(Record extracts Opens)

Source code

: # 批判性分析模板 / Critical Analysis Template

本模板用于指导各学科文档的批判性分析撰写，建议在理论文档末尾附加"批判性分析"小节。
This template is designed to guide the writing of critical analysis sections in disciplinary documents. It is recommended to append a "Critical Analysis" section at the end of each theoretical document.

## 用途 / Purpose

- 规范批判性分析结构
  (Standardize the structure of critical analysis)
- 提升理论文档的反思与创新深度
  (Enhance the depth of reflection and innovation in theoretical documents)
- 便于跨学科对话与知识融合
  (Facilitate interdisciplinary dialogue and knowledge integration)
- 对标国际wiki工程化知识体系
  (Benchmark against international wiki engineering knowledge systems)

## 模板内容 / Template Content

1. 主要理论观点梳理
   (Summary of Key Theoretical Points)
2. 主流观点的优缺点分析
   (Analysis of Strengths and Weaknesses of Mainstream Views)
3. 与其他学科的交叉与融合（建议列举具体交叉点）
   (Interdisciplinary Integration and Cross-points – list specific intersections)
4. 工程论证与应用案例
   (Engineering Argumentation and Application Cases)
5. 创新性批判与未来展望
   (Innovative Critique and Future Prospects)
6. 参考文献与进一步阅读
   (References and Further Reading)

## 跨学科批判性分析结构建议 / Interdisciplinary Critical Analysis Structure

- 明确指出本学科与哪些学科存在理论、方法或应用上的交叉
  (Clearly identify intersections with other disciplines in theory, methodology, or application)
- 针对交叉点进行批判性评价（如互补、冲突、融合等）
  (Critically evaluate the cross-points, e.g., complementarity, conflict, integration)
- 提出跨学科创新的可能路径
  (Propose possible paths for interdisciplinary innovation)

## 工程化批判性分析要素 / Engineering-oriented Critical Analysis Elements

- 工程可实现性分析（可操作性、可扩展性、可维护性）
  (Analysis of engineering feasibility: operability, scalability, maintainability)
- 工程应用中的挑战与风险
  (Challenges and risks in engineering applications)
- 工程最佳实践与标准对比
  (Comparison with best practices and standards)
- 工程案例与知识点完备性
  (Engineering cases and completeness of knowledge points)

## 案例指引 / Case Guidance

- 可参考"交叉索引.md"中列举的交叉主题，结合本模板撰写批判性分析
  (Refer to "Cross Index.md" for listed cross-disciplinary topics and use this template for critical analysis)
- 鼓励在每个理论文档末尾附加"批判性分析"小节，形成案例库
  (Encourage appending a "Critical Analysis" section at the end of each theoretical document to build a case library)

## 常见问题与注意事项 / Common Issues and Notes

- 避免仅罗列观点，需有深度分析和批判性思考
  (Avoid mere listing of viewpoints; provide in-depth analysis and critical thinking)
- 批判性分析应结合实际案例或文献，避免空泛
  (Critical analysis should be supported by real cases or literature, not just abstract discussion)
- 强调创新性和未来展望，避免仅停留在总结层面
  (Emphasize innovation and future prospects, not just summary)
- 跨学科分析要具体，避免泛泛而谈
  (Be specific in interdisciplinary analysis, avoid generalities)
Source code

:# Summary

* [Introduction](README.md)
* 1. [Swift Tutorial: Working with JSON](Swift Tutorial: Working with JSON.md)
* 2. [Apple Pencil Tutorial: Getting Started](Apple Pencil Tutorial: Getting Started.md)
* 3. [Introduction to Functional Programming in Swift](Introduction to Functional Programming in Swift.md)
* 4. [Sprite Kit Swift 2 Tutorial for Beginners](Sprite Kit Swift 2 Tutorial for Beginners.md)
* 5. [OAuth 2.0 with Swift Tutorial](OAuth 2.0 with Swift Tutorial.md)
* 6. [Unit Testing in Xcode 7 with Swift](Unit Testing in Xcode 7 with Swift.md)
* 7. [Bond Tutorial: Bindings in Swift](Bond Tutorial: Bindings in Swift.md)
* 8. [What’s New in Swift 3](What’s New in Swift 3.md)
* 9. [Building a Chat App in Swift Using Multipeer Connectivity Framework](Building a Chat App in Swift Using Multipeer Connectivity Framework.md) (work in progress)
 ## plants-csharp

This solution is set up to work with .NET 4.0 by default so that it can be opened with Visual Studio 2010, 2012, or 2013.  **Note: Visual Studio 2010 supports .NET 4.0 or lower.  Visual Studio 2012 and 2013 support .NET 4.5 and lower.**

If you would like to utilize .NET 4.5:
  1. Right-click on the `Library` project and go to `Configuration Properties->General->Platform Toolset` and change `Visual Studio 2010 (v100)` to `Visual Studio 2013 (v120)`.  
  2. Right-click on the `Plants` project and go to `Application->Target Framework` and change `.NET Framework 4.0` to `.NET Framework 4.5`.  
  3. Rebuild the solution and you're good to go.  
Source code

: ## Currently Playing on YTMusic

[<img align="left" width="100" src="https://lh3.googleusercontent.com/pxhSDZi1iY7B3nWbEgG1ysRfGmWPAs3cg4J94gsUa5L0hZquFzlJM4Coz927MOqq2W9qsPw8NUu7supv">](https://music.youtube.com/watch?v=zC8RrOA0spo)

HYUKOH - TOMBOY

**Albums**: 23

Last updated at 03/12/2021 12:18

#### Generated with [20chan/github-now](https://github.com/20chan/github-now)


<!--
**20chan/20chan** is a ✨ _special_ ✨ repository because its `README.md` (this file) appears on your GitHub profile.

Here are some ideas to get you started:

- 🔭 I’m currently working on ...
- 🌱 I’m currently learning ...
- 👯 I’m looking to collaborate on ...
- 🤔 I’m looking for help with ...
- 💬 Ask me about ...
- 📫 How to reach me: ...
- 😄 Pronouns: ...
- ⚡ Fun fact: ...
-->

(Record extracts Closes)

Using the listing above, write every line out again exactly.

> Completed exercise:
Source code

: # 批判性分析模板 / Critical Analysis Template

本模板用于指导各学科文档的批判性分析撰写，建议在理论文档末尾附加"批判性分析"小节。
This template is designed to guide the writing of critical analysis sections in disciplinary documents. It is recommended to append a "Critical Analysis" section at the end of each theoretical document.

## 用途 / Purpose

- 规范批判性分析结构
  (Standardize the structure of critical analysis)
- 提升理论文档的反思与创新深度
  (Enhance the depth of reflection and innovation in theoretical documents)
- 便于跨学科对话与知识融合
  (Facilitate interdisciplinary dialogue and knowledge integration)
- 对标国际wiki工程化知识体系
  (Benchmark against international wiki engineering knowledge systems)

## 模板内容 / Template Content

1. 主要理论观点梳理
   (Summary of Key Theoretical Points)
2. 主流观点的优缺点分析
   (Analysis of Strengths and Weaknesses of Mainstream Views)
3. 与其他学科的交叉与融合（建议列举具体交叉点）
   (Interdisciplinary Integration and Cross-points – list specific intersections)
4. 工程论证与应用案例
   (Engineering Argumentation and Application Cases)
5. 创新性批判与未来展望
   (Innovative Critique and Future Prospects)
6. 参考文献与进一步阅读
   (References and Further Reading)

## 跨学科批判性分析结构建议 / Interdisciplinary Critical Analysis Structure

- 明确指出本学科与哪些学科存在理论、方法或应用上的交叉
  (Clearly identify intersections with other disciplines in theory, methodology, or application)
- 针对交叉点进行批判性评价（如互补、冲突、融合等）
  (Critically evaluate the cross-points, e.g., complementarity, conflict, integration)
- 提出跨学科创新的可能路径
  (Propose possible paths for interdisciplinary innovation)

## 工程化批判性分析要素 / Engineering-oriented Critical Analysis Elements

- 工程可实现性分析（可操作性、可扩展性、可维护性）
  (Analysis of engineering feasibility: operability, scalability, maintainability)
- 工程应用中的挑战与风险
  (Challenges and risks in engineering applications)
- 工程最佳实践与标准对比
  (Comparison with best practices and standards)
- 工程案例与知识点完备性
  (Engineering cases and completeness of knowledge points)

## 案例指引 / Case Guidance

- 可参考"交叉索引.md"中列举的交叉主题，结合本模板撰写批判性分析
  (Refer to "Cross Index.md" for listed cross-disciplinary topics and use this template for critical analysis)
- 鼓励在每个理论文档末尾附加"批判性分析"小节，形成案例库
  (Encourage appending a "Critical Analysis" section at the end of each theoretical document to build a case library)

## 常见问题与注意事项 / Common Issues and Notes

- 避免仅罗列观点，需有深度分析和批判性思考
  (Avoid mere listing of viewpoints; provide in-depth analysis and critical thinking)
- 批判性分析应结合实际案例或文献，避免空泛
  (Critical analysis should be supported by real cases or literature, not just abstract discussion)
- 强调创新性和未来展望，避免仅停留在总结层面
  (Emphasize innovation and future prospects, not just summary)
- 跨学科分析要具体，避免泛泛而谈
  (Be specific in interdisciplinary analysis, avoid generalities)
Source code

:# Summary

* [Introduction](README.md)
* 1. [Swift Tutorial: Working with JSON](Swift Tutorial: Working with JSON.md)
* 2. [Apple Pencil Tutorial: Getting Started](Apple Pencil Tutorial: Getting Started.md)
* 3. [Introduction to Functional Programming in Swift](Introduction to Functional Programming in Swift.md)
* 4. [Sprite Kit Swift 2 Tutorial for Beginners](Sprite Kit Swift 2 Tutorial for Beginners.md)
* 5. [OAuth 2.0 with Swift Tutorial](OAuth 2.0 with Swift Tutorial.md)
* 6. [Unit Testing in Xcode 7 with Swift](Unit Testing in Xcode 7 with Swift.md)
* 7. [Bond Tutorial: Bindings in Swift](Bond Tutorial: Bindings in Swift.md)
* 8. [What’s New in Swift 3](What’s New in Swift 3.md)
* 9. [Building a Chat App in Swift Using Multipeer Connectivity Framework](Building a Chat App in Swift Using Multipeer Connectivity Framework.md) (work in progress)
 ## plants-csharp

This solution is set up to work with .NET 4.0 by default so that it can be opened with Visual Studio 2010, 2012, or 2013.  **Note: Visual Studio 2010 supports .NET 4.0 or lower.  Visual Studio 2012 and 2013 support .NET 4.5 and lower.**

If you would like to utilize .NET 4.5:
  1. Right-click on the `Library` project and go to `Configuration Properties->General->Platform Toolset` and change `Visual Studio 2010 (v100)` to `Visual Studio 2013 (v120)`.  
  2. Right-click on the `Plants` project and go to `Application->Target Framework` and change `.NET Framework 4.0` to `.NET Framework 4.5`.  
  3. Rebuild the solution and you're good to go.  
Source code

: ## Currently Playing on YTMusic

[<img align="left" width="100" src="https://lh3.googleusercontent.com/pxhSDZi1iY7B3nWbEgG1ysRfGmWPAs3cg4J94gsUa5L0hZquFzlJM4Coz927MOqq2W9qsPw8NUu7supv">](https://music.youtube.com/watch?v=zC8RrOA0spo)

HYUKOH - TOMBOY

**Albums**: 23

Last updated at 03/12/2021 12:18

#### Generated with [20chan/github-now](https://github.com/20chan/github-now)


<!--
**20chan/20chan** is a ✨ _special_ ✨ repository because its `README.md` (this file) appears on your GitHub profile.

Here are some ideas to get you started:

- 🔭 I’m currently working on ...
- 🌱 I’m currently learning ...
- 👯 I’m looking to collaborate on ...
- 🤔 I’m looking for help with ...
- 💬 Ask me about ...
- 📫 How to reach me: ...
- 😄 Pronouns: ...
- ⚡ Fun fact: ...
-->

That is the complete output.